- _What the task asks_:
Count only the lines of the records that hold "systemctl", then give the number without any other words.

- _Input for this task_:

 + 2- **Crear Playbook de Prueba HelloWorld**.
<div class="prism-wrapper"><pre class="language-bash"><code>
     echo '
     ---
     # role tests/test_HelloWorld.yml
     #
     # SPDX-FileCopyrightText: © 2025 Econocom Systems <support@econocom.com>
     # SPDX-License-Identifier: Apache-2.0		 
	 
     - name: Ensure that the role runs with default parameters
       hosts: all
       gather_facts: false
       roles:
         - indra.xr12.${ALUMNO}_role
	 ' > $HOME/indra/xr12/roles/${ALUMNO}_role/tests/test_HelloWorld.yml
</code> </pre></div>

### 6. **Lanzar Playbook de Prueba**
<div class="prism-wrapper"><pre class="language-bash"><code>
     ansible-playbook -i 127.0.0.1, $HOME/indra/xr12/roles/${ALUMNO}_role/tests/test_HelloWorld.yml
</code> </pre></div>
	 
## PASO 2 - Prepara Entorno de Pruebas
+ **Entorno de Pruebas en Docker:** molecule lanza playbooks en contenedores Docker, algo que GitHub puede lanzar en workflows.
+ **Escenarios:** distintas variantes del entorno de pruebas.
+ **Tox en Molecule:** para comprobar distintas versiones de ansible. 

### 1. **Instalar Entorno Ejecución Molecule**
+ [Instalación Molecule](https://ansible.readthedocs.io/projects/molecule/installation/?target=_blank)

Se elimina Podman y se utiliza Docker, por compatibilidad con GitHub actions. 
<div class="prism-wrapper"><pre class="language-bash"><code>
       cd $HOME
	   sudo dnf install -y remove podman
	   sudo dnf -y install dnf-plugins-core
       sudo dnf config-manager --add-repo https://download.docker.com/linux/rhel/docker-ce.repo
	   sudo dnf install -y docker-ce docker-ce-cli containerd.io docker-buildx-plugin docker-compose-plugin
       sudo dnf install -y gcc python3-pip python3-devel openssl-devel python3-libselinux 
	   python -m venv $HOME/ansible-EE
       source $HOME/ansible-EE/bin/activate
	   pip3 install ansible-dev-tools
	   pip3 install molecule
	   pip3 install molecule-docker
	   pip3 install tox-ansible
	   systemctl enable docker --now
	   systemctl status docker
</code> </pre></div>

- _Solved exercise_:
2